9. A process for preparing the aqueous pseudoplastic gel composition according to any one of claims 1 to 8, said process comprising the steps of: (i) adding water, spherical glass beads, thickener and one or more optional additional ingredients to a container; (ii) stirring or homogenizing the mixture obtained in step (i), preferably at a temperature between 15 and 30 °C, preferably for a period of between 5 and 15 minutes; and (iii) optionally adjusting the pH before or after step (ii), preferably to a value between 6.0 and 11.

10. A process for preparing the aqueous pseudoplastic gel composition according to any one of claims 1 to 8, said process comprising the steps of: (i) adding to a container water, the spherical glass beads, at least part of the thickener and optionally part of one or more additional ingredients; (ii) stirring or homogenizing the mixture obtained in step (i), preferably at a temperature between 15 and 30 °C, preferably for a period of between 5 and 15 minutes; (iii) optionally adjusting the pH before or after step (ii), preferably to a value between 6.0 and 11; (iv) adding at least part of the one or more additional ingredients to the composition obtained in steps (ii) or (iii), optionally adding part of the thickener and optionally adding water;(v) stirring or homogenizing the mixture obtained in step (iv), preferably at a temperature between 15 and 30 °C, preferably for a period of between 5 and 15 minutes; and (vi) optionally adjusting the pH before or after step (v), preferably to a value between 6.0 and 11.

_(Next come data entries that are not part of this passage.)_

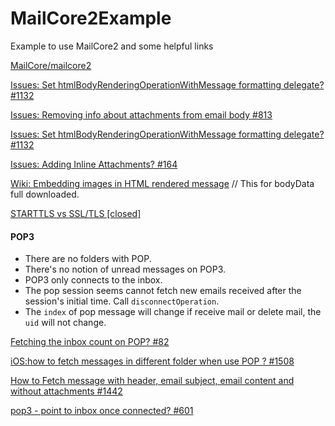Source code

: # MailCore2Example
Example to use MailCore2 and some helpful links

[MailCore/mailcore2](https://github.com/MailCore/mailcore2)

[Issues: Set htmlBodyRenderingOperationWithMessage formatting delegate? #1132](https://github.com/MailCore/mailcore2/issues/1132)

[Issues: Removing info about attachments from email body #813](https://github.com/MailCore/mailcore2/issues/813)

[Issues: Set htmlBodyRenderingOperationWithMessage formatting delegate? #1132](https://github.com/MailCore/mailcore2/issues/1132)

[Issues: Adding Inline Attachments? #164](https://github.com/MailCore/mailcore2/issues/164)

[Wiki: Embedding images in HTML rendered message](https://github.com/MailCore/mailcore2/wiki/Embedding-images-in-HTML-rendered-message) // This for bodyData full downloaded.

[STARTTLS vs SSL/TLS [closed]](http://stackoverflow.com/questions/5540374/starttls-vs-ssl-tls)


#### POP3

- There are no folders with POP.
- There's no notion of unread messages on POP3.
- POP3 only connects to the inbox.
- The pop session seems cannot fetch new emails received after the session's initial time. Call `disconnectOperation`.
- The `index` of pop message will change if receive mail or delete mail, the `uid` will not change.

[Fetching the inbox count on POP? #82](https://github.com/MailCore/mailcore2/issues/82)

[iOS:how to fetch messages in different folder when use POP ? #1508](https://github.com/MailCore/mailcore2/issues/1508)

[How to Fetch message with header, email subject, email content and without attachments #1442](https://github.com/MailCore/mailcore2/issues/1442)

[pop3 - point to inbox once connected? #601](https://github.com/MailCore/mailcore2/issues/601)
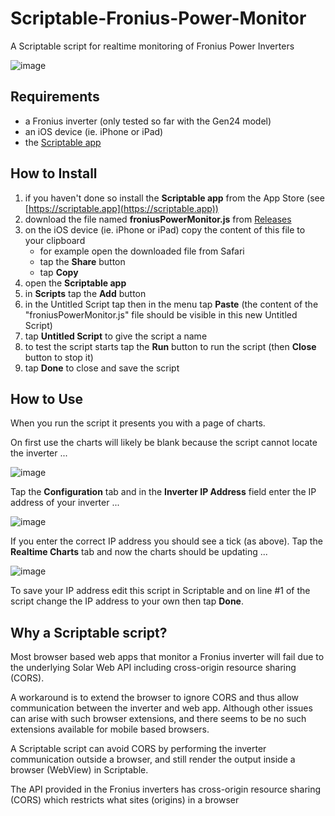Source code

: # Scriptable-Fronius-Power-Monitor
A Scriptable script for realtime monitoring of Fronius Power Inverters

![image](https://github.com/seanhaydongriffin/Scriptable-Fronius-Power-Monitor/assets/28795922/7762cd83-94a8-4244-babd-50e31eeb669f)


## Requirements
- a Fronius inverter (only tested so far with the Gen24 model)
- an iOS device (ie. iPhone or iPad)
- the [Scriptable app](https://scriptable.app)

## How to Install
1. if you haven't done so install the **Scriptable app** from the App Store (see [https://scriptable.app](https://scriptable.app))
2. download the file named **froniusPowerMonitor.js** from [Releases](https://github.com/seanhaydongriffin/Scriptable-Fronius-Power-Monitor/releases/latest)
3. on the iOS device (ie. iPhone or iPad) copy the content of this file to your clipboard
   - for example open the downloaded file from Safari
   - tap the **Share** button
   - tap **Copy**
4. open the **Scriptable app**
5. in **Scripts** tap the **Add** button
6. in the Untitled Script tap then in the menu tap **Paste** (the content of the "froniusPowerMonitor.js" file should be visible in this new Untitled Script)
7. tap **Untitled Script** to give the script a name
8. to test the script starts tap the **Run** button to run the script (then **Close** button to stop it)
9. tap **Done** to close and save the script

## How to Use
When you run the script it presents you with a page of charts.

On first use the charts will likely be blank because the script cannot locate the inverter ...

![image](https://github.com/seanhaydongriffin/Scriptable-Fronius-Power-Monitor/assets/28795922/f4e9fdab-672b-4292-93b7-56e2395f47d4)

Tap the **Configuration** tab and in the **Inverter IP Address** field enter the IP address of your inverter ...

![image](https://github.com/seanhaydongriffin/Scriptable-Fronius-Power-Monitor/assets/28795922/26df895f-86ff-462e-b467-2fcfedc90eb3)

If you enter the correct IP address you should see a tick (as above).  Tap the **Realtime Charts** tab and now the charts should be updating ...

![image](https://github.com/seanhaydongriffin/Scriptable-Fronius-Power-Monitor/assets/28795922/a62b3a68-b84d-4a70-b6b1-401cd478c7ae)

To save your IP address edit this script in Scriptable and on line #1 of the script change the IP address to your own then tap **Done**.

## Why a Scriptable script?

Most browser based web apps that monitor a Fronius inverter will fail due to the underlying Solar Web API including cross-origin resource sharing (CORS).

A workaround is to extend the browser to ignore CORS and thus allow communication between the inverter and web app.  Although other issues can arise with such browser extensions, and there seems to be no such extensions available for mobile based browsers.

A Scriptable script can avoid CORS by performing the inverter communication outside a browser, and still render the output inside a browser (WebView) in Scriptable.

The API provided in the Fronius inverters has cross-origin resource sharing (CORS) which restricts what sites (origins) in a browser
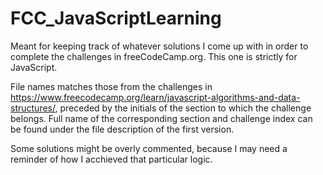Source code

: # FCC_JavaScriptLearning
Meant for keeping track of whatever solutions I come up with in order to complete the challenges in freeCodeCamp.org. This one is strictly for JavaScript.

File names matches those from the challenges in https://www.freecodecamp.org/learn/javascript-algorithms-and-data-structures/, preceded by the initials of the section to which the challenge belongs. Full name of the corresponding section and challenge index can be found under the file description of the first version.

Some solutions might be overly commented, because I may need a reminder of how I acchieved that particular logic.
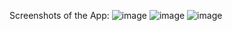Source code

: Screenshots of the App:
![image](https://github.com/user-attachments/assets/a45767d6-278e-423a-b52b-ea8252647fa1) ![image](https://github.com/user-attachments/assets/c14e4acf-5657-4c3d-a647-7da01dc0fb09)
![image](https://github.com/user-attachments/assets/52e5ab14-5eb9-4207-a9a5-33443747a904)
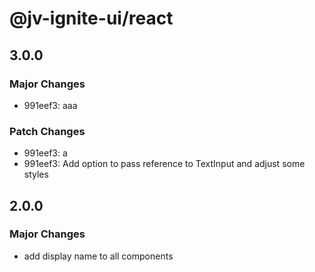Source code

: # @jv-ignite-ui/react

## 3.0.0

### Major Changes

- 991eef3: aaa

### Patch Changes

- 991eef3: a
- 991eef3: Add option to pass reference to TextInput and adjust some styles

## 2.0.0

### Major Changes

- add display name to all components
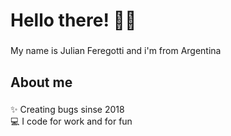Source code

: <h1 align="left">Hello there! 👋🏻</h1>

###

<p align="left">My name is Julian Feregotti and i'm from Argentina</p>

###

<h2 align="left">About me</h2>

###

<p align="left">✨ Creating bugs sinse 2018<br>💻 I code for work and for fun</p>
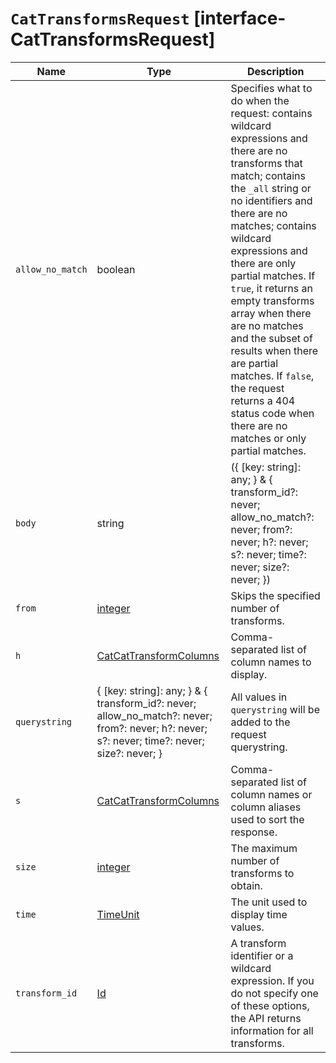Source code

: # `CatTransformsRequest` [interface-CatTransformsRequest]

| Name | Type | Description |
| - | - | - |
| `allow_no_match` | boolean | Specifies what to do when the request: contains wildcard expressions and there are no transforms that match; contains the `_all` string or no identifiers and there are no matches; contains wildcard expressions and there are only partial matches. If `true`, it returns an empty transforms array when there are no matches and the subset of results when there are partial matches. If `false`, the request returns a 404 status code when there are no matches or only partial matches. |
| `body` | string | ({ [key: string]: any; } & { transform_id?: never; allow_no_match?: never; from?: never; h?: never; s?: never; time?: never; size?: never; }) | All values in `body` will be added to the request body. |
| `from` | [integer](./integer.md) | Skips the specified number of transforms. |
| `h` | [CatCatTransformColumns](./CatCatTransformColumns.md) | Comma-separated list of column names to display. |
| `querystring` | { [key: string]: any; } & { transform_id?: never; allow_no_match?: never; from?: never; h?: never; s?: never; time?: never; size?: never; } | All values in `querystring` will be added to the request querystring. |
| `s` | [CatCatTransformColumns](./CatCatTransformColumns.md) | Comma-separated list of column names or column aliases used to sort the response. |
| `size` | [integer](./integer.md) | The maximum number of transforms to obtain. |
| `time` | [TimeUnit](./TimeUnit.md) | The unit used to display time values. |
| `transform_id` | [Id](./Id.md) | A transform identifier or a wildcard expression. If you do not specify one of these options, the API returns information for all transforms. |
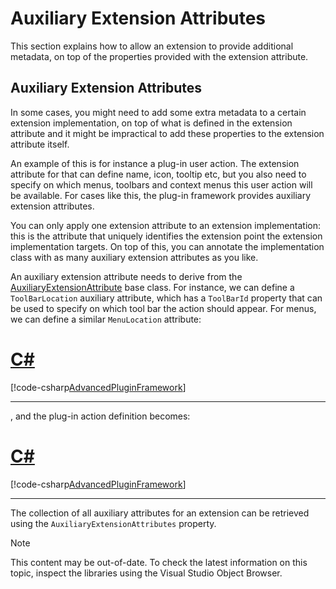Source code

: Auxiliary Extension Attributes
======
This section explains how to allow an extension to provide additional metadata, on top of the properties provided with the extension attribute.

Auxiliary Extension Attributes
----
In some cases, you might need to add some extra metadata to a certain extension implementation, on top of what is defined in the extension attribute and it might be impractical to add these properties to the extension attribute itself.

An example of this is for instance a plug-in user action. The extension attribute for that can define name, icon, tooltip etc, but you also need to specify on which menus, toolbars and context menus this user action will be available. For cases like this, the plug-in framework provides auxiliary extension attributes.

You can only apply one extension attribute to an extension implementation: this is the attribute that uniquely identifies the extension point the extension implementation targets. On top of this, you can annotate the implementation class with as many auxiliary extension attributes as you like.

An auxiliary extension attribute needs to derive from the [AuxiliaryExtensionAttribute](../../api/core/Sdl.Core.PluginFramework.AuxiliaryExtensionAttribute.yml) base class. For instance, we can define a `ToolBarLocation` auxiliary attribute, which has a `ToolBarId` property that can be used to specify on which tool bar the action should appear. For menus, we can define a similar `MenuLocation` attribute:

# [C#](#tab/tabid-1)
[!code-csharp[AdvancedPluginFramework](code_samples/AdvancedPluginFramework.cs#L62-L82)]
***

, and the plug-in action definition becomes:

# [C#](#tab/tabid-1)
[!code-csharp[AdvancedPluginFramework](code_samples/AdvancedPluginFramework.cs#L88-L97)]
***

The collection of all auxiliary attributes for an extension can be retrieved using the `AuxiliaryExtensionAttributes` property.

> [!NOTE]
> 
> This content may be out-of-date. To check the latest information on this topic, inspect the libraries using the Visual Studio Object Browser.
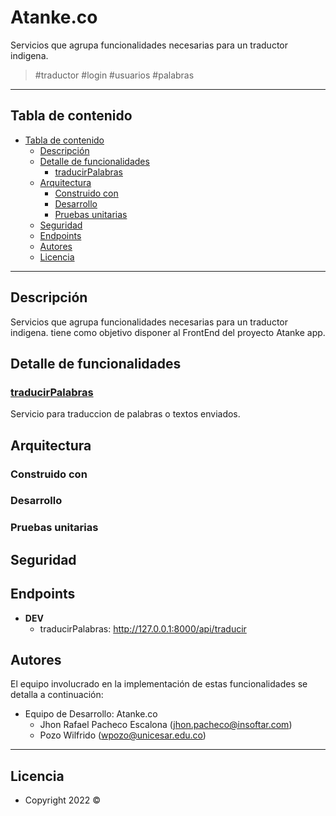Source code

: # Atanke.co
 

Servicios que agrupa funcionalidades necesarias para un traductor indigena.

> #traductor #login #usuarios #palabras
---
## Tabla de contenido
- [Tabla de contenido](#tabla-de-contenido)
    - [Descripción](#descripción)
    - [Detalle de funcionalidades](#detalle-de-funcionalidades)
        - [traducirPalabras](#traducirPalabras)
    - [Arquitectura](#arquitectura)
        - [Construido con](#construido-con)
        - [Desarrollo](#desarrollo)
        - [Pruebas unitarias](#pruebas-unitarias)
    - [Seguridad](#seguridad)
    - [Endpoints](#endpoints)
    - [Autores](#autores)
    - [Licencia](#licencia)

 ---

 ## Descripción
Servicios que agrupa funcionalidades necesarias para un traductor indigena. tiene como objetivo disponer al FrontEnd del proyecto Atanke app.

## Detalle de funcionalidades

### [traducirPalabras](app/Http/Controllers/traducirPalabras/README.md)
Servicio para traduccion de palabras o textos enviados.

## Arquitectura
### Construido con
### Desarrollo
### Pruebas unitarias
## Seguridad

## Endpoints

- **DEV**
    - traducirPalabras: http://127.0.0.1:8000/api/traducir

## Autores

El equipo involucrado en la implementación de estas funcionalidades se detalla a continuación:

- Equipo de Desarrollo: Atanke.co
    - Jhon Rafael Pacheco Escalona (jhon.pacheco@insoftar.com)
    - Pozo Wilfrido (wpozo@unicesar.edu.co)
---

## Licencia
- Copyright 2022 ©  
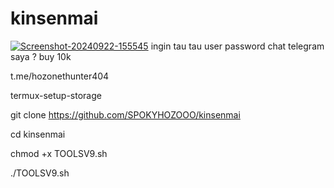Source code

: # kinsenmai

<a href="https://ibb.co.com/Yk60hvx"><img src="https://i.ibb.co.com/mqmN4Q3/Screenshot-20240922-155545.png" alt="Screenshot-20240922-155545" border="0"></a>
ingin tau tau user password chat telegram saya ?
buy 10k 

t.me/hozonethunter404

termux-setup-storage 

git clone https://github.com/SPOKYHOZOOO/kinsenmai

cd kinsenmai 

chmod +x TOOLSV9.sh

./TOOLSV9.sh
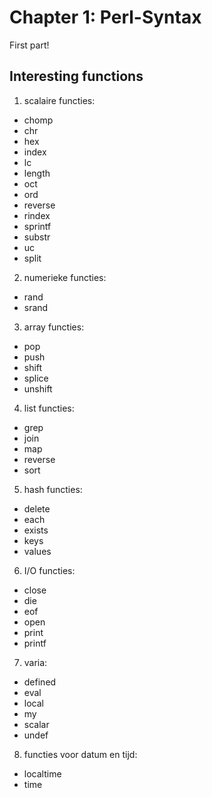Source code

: # Chapter 1: Perl-Syntax

First part!


## Interesting functions

1. scalaire functies: 
  * chomp
  * chr
  * hex
  * index
  * lc
  * length
  * oct
  * ord
  * reverse
  * rindex
  * sprintf
  * substr
  * uc
  * split
2. numerieke functies:
* rand
* srand
3. array functies:
* pop
* push
* shift
* splice
* unshift
4. list functies:
* grep
* join
* map
* reverse
* sort
5. hash functies:
* delete
* each
* exists
* keys
* values
6. I/O functies:
* close
* die
* eof
* open
* print
* printf
7. varia:
* defined
* eval
* local
* my
* scalar
* undef
8. functies voor datum en tijd:
* localtime
* time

11. A process for coating a substrate with a retroreflective layer, said process comprising the steps of: a) providing a substrate; b) optionally applying a primer layer to the substrate of step (a); c) spraying the aqueous pseudoplastic gel composition according to any one of claims 1 to 8 onto the substrate of step (a) or onto the primed substrate of step (b) to provide a substrate coated with a retroreflective layer; d) optionally drying the substrate coated with the retroreflective layer obtained in step (c); and e) optionally coating the substrate coated with the retroreflective layer obtained in step (c) or the dried substrate coated with the retroreflective layer obtained in step (d) with one or more transparent coating layers, followed by drying or curing.

12. Process according to claim 11, wherein the aqueous pseudoplastic gel composition is applied to the substrate in step (c) by using a spray gun.

13. Substrate coated with a retroreflective layer that can be obtained by the process according to claims 11 or 12.

14. Substrate coated with a retroreflective layer according to claim 13 having a matte or glossy appearance.

15. Substrate coated with a retroreflective layer according to claim 13 or 14, wherein the substrate coated with the retroreflective layer is preferably coated with one or more additional transparent coating layers, exhibiting retroreflection of the retroreflective layer at any angle from 0 to 80° from the perpendicular of the coated substrate.